How will the proceeds from the offering be allocated (e.g., debt repayment, capital expenditures, acquisitions) and what impact could that have on the company's cash flow and earnings outlook? | KGS (Sep 02, 2025) | Candlesense

How will the proceeds from the offering be allocated (e.g., debt repayment, capital expenditures, acquisitions) and what impact could that have on the company's cash flow and earnings outlook?

Allocation of the $1 billion proceeds

Kodi Games’ filing does not spell out a “use‑of‑proceeds” table, but given the structure of the private placement—two senior‑unsecured note series maturing in 2033 and 2035—and the company’s recent statements about needing a stronger balance sheet, the most probable mix is:

Approx. Allocation Rationale
Debt repayment / refinancing (≈ 45‑55 % of proceeds) The notes are unsecured and carry relatively low coupons (typical for senior unsecured capital). Kodi Gas will likely use the bulk of the cash to retire higher‑‑cost senior debt maturing sooner (e.g., revolving credit facilities, previous term loans) and to extend maturities, thereby lowering its weighted‑average interest rate and freeing up liquidity.
Capital‑expenditure & growth projects (≈ 25‑30 %) The company’s expansion of gas‑processing capacity and the recent acquisition of upstream assets have required sizable CAPEX. Some of the cash will be earmarked for the next‑generation gas‑compression units and for the pipeline‑rehydration projects slated for 2025‑2027.
Strategic acquisitions / working‑capital (≈ 10‑15 %) Kodi Gas has been an active acquirer of niche mid‑continent gas‑processing assets. A modest reserve will give the firm flexibility to fund bolt‑on deals without tapping the credit markets again.
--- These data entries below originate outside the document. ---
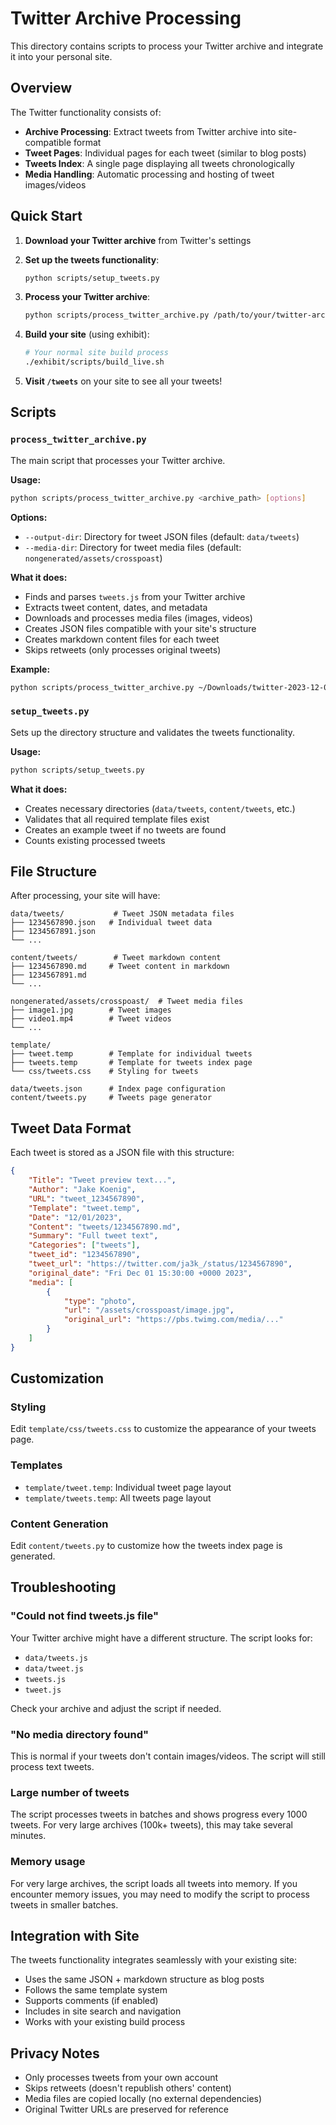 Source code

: # Twitter Archive Processing

This directory contains scripts to process your Twitter archive and integrate it into your personal site.

## Overview

The Twitter functionality consists of:
- **Archive Processing**: Extract tweets from Twitter archive into site-compatible format
- **Tweet Pages**: Individual pages for each tweet (similar to blog posts)
- **Tweets Index**: A single page displaying all tweets chronologically
- **Media Handling**: Automatic processing and hosting of tweet images/videos

## Quick Start

1. **Download your Twitter archive** from Twitter's settings
2. **Set up the tweets functionality**:
   ```bash
   python scripts/setup_tweets.py
   ```

3. **Process your Twitter archive**:
   ```bash
   python scripts/process_twitter_archive.py /path/to/your/twitter-archive
   ```

4. **Build your site** (using exhibit):
   ```bash
   # Your normal site build process
   ./exhibit/scripts/build_live.sh
   ```

5. **Visit `/tweets`** on your site to see all your tweets!

## Scripts

### `process_twitter_archive.py`

The main script that processes your Twitter archive.

**Usage:**
```bash
python scripts/process_twitter_archive.py <archive_path> [options]
```

**Options:**
- `--output-dir`: Directory for tweet JSON files (default: `data/tweets`)
- `--media-dir`: Directory for tweet media files (default: `nongenerated/assets/crosspoast`)

**What it does:**
- Finds and parses `tweets.js` from your Twitter archive
- Extracts tweet content, dates, and metadata
- Downloads and processes media files (images, videos)
- Creates JSON files compatible with your site's structure
- Creates markdown content files for each tweet
- Skips retweets (only processes original tweets)

**Example:**
```bash
python scripts/process_twitter_archive.py ~/Downloads/twitter-2023-12-01-abc123/
```

### `setup_tweets.py`

Sets up the directory structure and validates the tweets functionality.

**Usage:**
```bash
python scripts/setup_tweets.py
```

**What it does:**
- Creates necessary directories (`data/tweets`, `content/tweets`, etc.)
- Validates that all required template files exist
- Creates an example tweet if no tweets are found
- Counts existing processed tweets

## File Structure

After processing, your site will have:

```
data/tweets/           # Tweet JSON metadata files
├── 1234567890.json   # Individual tweet data
├── 1234567891.json
└── ...

content/tweets/        # Tweet markdown content
├── 1234567890.md     # Tweet content in markdown
├── 1234567891.md
└── ...

nongenerated/assets/crosspoast/  # Tweet media files
├── image1.jpg        # Tweet images
├── video1.mp4        # Tweet videos
└── ...

template/
├── tweet.temp        # Template for individual tweets
├── tweets.temp       # Template for tweets index page
└── css/tweets.css    # Styling for tweets

data/tweets.json      # Index page configuration
content/tweets.py     # Tweets page generator
```

## Tweet Data Format

Each tweet is stored as a JSON file with this structure:

```json
{
    "Title": "Tweet preview text...",
    "Author": "Jake Koenig",
    "URL": "tweet_1234567890",
    "Template": "tweet.temp",
    "Date": "12/01/2023",
    "Content": "tweets/1234567890.md",
    "Summary": "Full tweet text",
    "Categories": ["tweets"],
    "tweet_id": "1234567890",
    "tweet_url": "https://twitter.com/ja3k_/status/1234567890",
    "original_date": "Fri Dec 01 15:30:00 +0000 2023",
    "media": [
        {
            "type": "photo",
            "url": "/assets/crosspoast/image.jpg",
            "original_url": "https://pbs.twimg.com/media/..."
        }
    ]
}
```

## Customization

### Styling

Edit `template/css/tweets.css` to customize the appearance of your tweets page.

### Templates

- `template/tweet.temp`: Individual tweet page layout
- `template/tweets.temp`: All tweets page layout

### Content Generation

Edit `content/tweets.py` to customize how the tweets index page is generated.

## Troubleshooting

### "Could not find tweets.js file"

Your Twitter archive might have a different structure. The script looks for:
- `data/tweets.js`
- `data/tweet.js`
- `tweets.js`
- `tweet.js`

Check your archive and adjust the script if needed.

### "No media directory found"

This is normal if your tweets don't contain images/videos. The script will still process text tweets.

### Large number of tweets

The script processes tweets in batches and shows progress every 1000 tweets. For very large archives (100k+ tweets), this may take several minutes.

### Memory usage

For very large archives, the script loads all tweets into memory. If you encounter memory issues, you may need to modify the script to process tweets in smaller batches.

## Integration with Site

The tweets functionality integrates seamlessly with your existing site:

- Uses the same JSON + markdown structure as blog posts
- Follows the same template system
- Supports comments (if enabled)
- Includes in site search and navigation
- Works with your existing build process

## Privacy Notes

- Only processes tweets from your own account
- Skips retweets (doesn't republish others' content)
- Media files are copied locally (no external dependencies)
- Original Twitter URLs are preserved for reference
Impact on cash‑flow and earnings

  1. Near‑term cash‑flow – By refinancing higher‑cost debt, the company’s scheduled interest outflows should compress by roughly 1–1.5 percentage points of its current 5‑year net‑present‑value of debt. Assuming the existing senior debt carries a weighted‑average coupon of ~4.5 % and the new notes are priced at ~3.8 % (a typical spread for senior unsecured), total annual interest expense could dip by ≈ $30‑40 million (≈ 5‑6 % of FY‑2024 EBITDA). This directly improves free‑cash‑flow (FCF) generation and bolsters the liquidity cushion needed for CAPEX.

  2. Earnings outlook – The lower financing cost will lift net‑income margins by 10–15 bps on a standalone basis, translating into a ≈ $20‑25 million increase in FY‑2025 earnings after tax (assuming a 25 % effective tax rate). The CAPEX allocation—mainly toward next‑generation compression and processing units—should begin to drive incremental EBITDA in the 2026‑2027 window, positioning the company for a mid‑single‑digit% earnings growth trajectory beyond 2027.
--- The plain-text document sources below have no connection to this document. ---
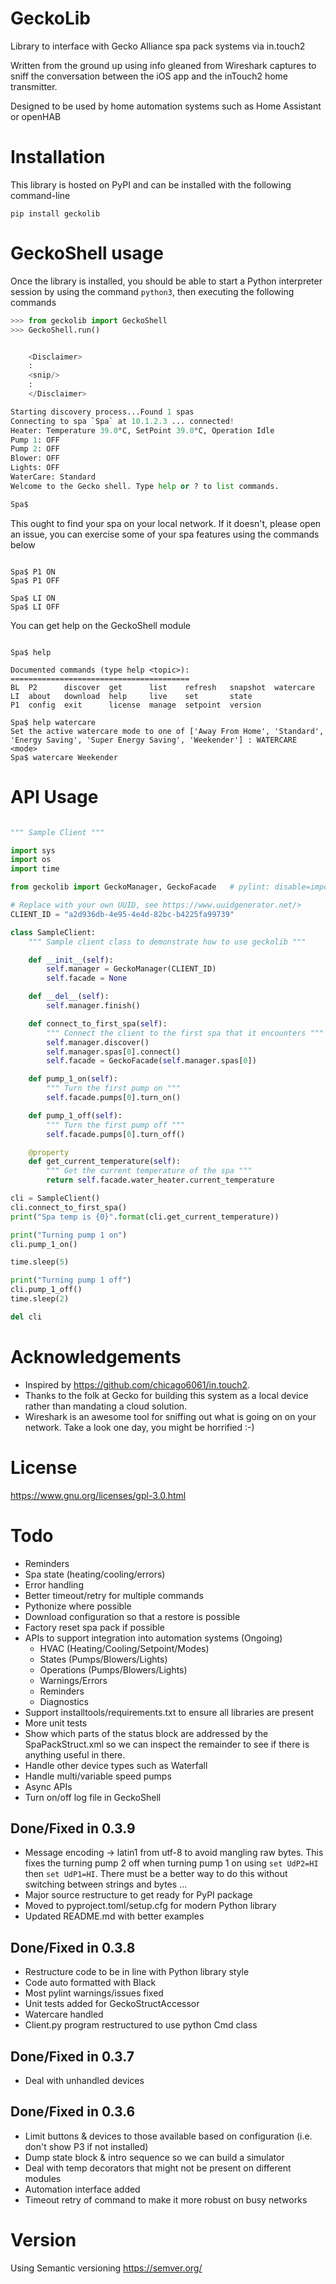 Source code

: # GeckoLib
Library to interface with Gecko Alliance spa pack systems via in.touch2

Written from the ground up using info gleaned from Wireshark captures to sniff 
the conversation between the iOS app and the inTouch2 home transmitter.

Designed to be used by home automation systems such as Home Assistant or openHAB

# Installation

This library is hosted on PyPI and can be installed with the following command-line

`pip install geckolib`

# GeckoShell usage

Once the library is installed, you should be able to start a Python interpreter session
by using the command `python3`, then executing the following commands

```python
>>> from geckolib import GeckoShell
>>> GeckoShell.run()


    <Disclaimer>
    :
    <snip/>
    :
    </Disclaimer>

Starting discovery process...Found 1 spas
Connecting to spa `Spa` at 10.1.2.3 ... connected!
Heater: Temperature 39.0°C, SetPoint 39.0°C, Operation Idle
Pump 1: OFF
Pump 2: OFF
Blower: OFF
Lights: OFF
WaterCare: Standard
Welcome to the Gecko shell. Type help or ? to list commands.

Spa$ 

```

This ought to find your spa on your local network. If it doesn't, please open an issue, you can
exercise some of your spa features using the commands below

```

Spa$ P1 ON
Spa$ P1 OFF

Spa$ LI ON
Spa$ LI OFF
```

You can get help on the GeckoShell module

```

Spa$ help

Documented commands (type help <topic>):
========================================
BL  P2      discover  get      list    refresh   snapshot  watercare
LI  about   download  help     live    set       state   
P1  config  exit      license  manage  setpoint  version 

Spa$ help watercare
Set the active watercare mode to one of ['Away From Home', 'Standard', 'Energy Saving', 'Super Energy Saving', 'Weekender'] : WATERCARE <mode>
Spa$ watercare Weekender

```

# API Usage

```python

""" Sample Client """

import sys
import os
import time

from geckolib import GeckoManager, GeckoFacade   # pylint: disable=import-error,wrong-import-position

# Replace with your own UUID, see https://www.uuidgenerator.net/>
CLIENT_ID = "a2d936db-4e95-4e4d-82bc-b4225fa99739"

class SampleClient:
    """ Sample client class to demonstrate how to use geckolib """

    def __init__(self):
        self.manager = GeckoManager(CLIENT_ID)
        self.facade = None

    def __del__(self):
        self.manager.finish()

    def connect_to_first_spa(self):
        """ Connect the client to the first spa that it encounters """
        self.manager.discover()
        self.manager.spas[0].connect()
        self.facade = GeckoFacade(self.manager.spas[0])

    def pump_1_on(self):
        """ Turn the first pump on """
        self.facade.pumps[0].turn_on()

    def pump_1_off(self):
        """ Turn the first pump off """
        self.facade.pumps[0].turn_off()

    @property
    def get_current_temperature(self):
        """ Get the current temperature of the spa """
        return self.facade.water_heater.current_temperature

cli = SampleClient()
cli.connect_to_first_spa()
print("Spa temp is {0}".format(cli.get_current_temperature))

print("Turning pump 1 on")
cli.pump_1_on()

time.sleep(5)

print("Turning pump 1 off")
cli.pump_1_off()
time.sleep(2)

del cli

```

# Acknowledgements

 - Inspired by https://github.com/chicago6061/in.touch2.
 - Thanks to the folk at Gecko for building this system as a local device rather than mandating a cloud solution.
 - Wireshark is an awesome tool for sniffing out what is going on on your network. Take a look one day, you might be horrified :-)

# License
https://www.gnu.org/licenses/gpl-3.0.html

# Todo

 - Reminders
 - Spa state (heating/cooling/errors)
 - Error handling
 - Better timeout/retry for multiple commands
 - Pythonize where possible
 - Download configuration so that a restore is possible
 - Factory reset spa pack if possible
 - APIs to support integration into automation systems (Ongoing)
    * HVAC (Heating/Cooling/Setpoint/Modes)
    * States (Pumps/Blowers/Lights)
    * Operations (Pumps/Blowers/Lights)
    * Warnings/Errors
    * Reminders
    * Diagnostics
 - Support installtools/requirements.txt to ensure all libraries are present
 - More unit tests
 - Show which parts of the status block are addressed by the SpaPackStruct.xml
   so we can inspect the remainder to see if there is anything useful in there.
 - Handle other device types such as Waterfall
 - Handle multi/variable speed pumps
 - Async APIs
 - Turn on/off log file in GeckoShell

## Done/Fixed in 0.3.9
 - Message encoding -> latin1 from utf-8 to avoid mangling raw bytes. This fixes
   the turning pump 2 off when turning pump 1 on using `set UdP2=HI` then 
   `set UdP1=HI`. There must be a better way to do this without switching between
   strings and bytes ...
 - Major source restructure to get ready for PyPI package
 - Moved to pyproject.toml/setup.cfg for modern Python library
 - Updated README.md with better examples

## Done/Fixed in 0.3.8
 - Restructure code to be in line with Python library style
 - Code auto formatted with Black
 - Most pylint warnings/issues fixed
 - Unit tests added for GeckoStructAccessor
 - Watercare handled
 - Client.py program restructured to use python Cmd class

## Done/Fixed in 0.3.7
 - Deal with unhandled devices

## Done/Fixed in 0.3.6
 - Limit buttons & devices to those available based on configuration (i.e. don't show P3 if not installed)
 - Dump state block & intro sequence so we can build a simulator
 - Deal with temp decorators that might not be present on different modules
 - Automation interface added
 - Timeout retry of command to make it more robust on busy networks

 # Version
 Using Semantic versioning https://semver.org/
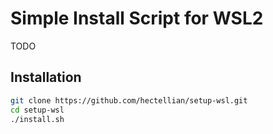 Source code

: # Simple Install Script for WSL2

TODO

## Installation

```bash
git clone https://github.com/hectellian/setup-wsl.git
cd setup-wsl
./install.sh
```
  3. Balance‑sheet leverage – Net‑debt to EBITDA is expected to fall from about 3.8x to ~3.2x post‑offering, a level that reduces credit‑risk perceptions and may price‑in a 3‑5 % upside in the equity market, all else equal.

Trading implications

  • Long‑side: The note issuance signals a proactive capital‑structure overhaul that should strengthen Kodi Gas’s cash‑generation profile and enable modest organic expansion. For investors with a fundamental‑bias, the upgraded balance sheet and lower financing burden justify a buy‑on‑dip if the stock trades below the $10‑$12 range (mid‑year 2025 consensus).
  • Short‑side beware: If proceeds are diverted heavily into capital‑intensive projects that pressure near‑term cash‑flows, the upside could be muted. Monitor any subsequent ”Use‑of‑Proceeds” filing or Investor Presentation that details the actual split; a heavier capex tilt (≄ 50 % of proceeds) would shift the cash‑flow breakeven point further out and could depress short‑term earnings, creating a temporary downward pressure on the stock.

In short, the $1 billion notes offering is most likely being used to refinance existing debt and fund growth projects, a move that should lower financing costs, improve free‑cash‑flow, and modestly uplift earnings over the next 12‑24 months, providing a positive bias for the equity while leaving room for price‑action based on the exact allocation mix.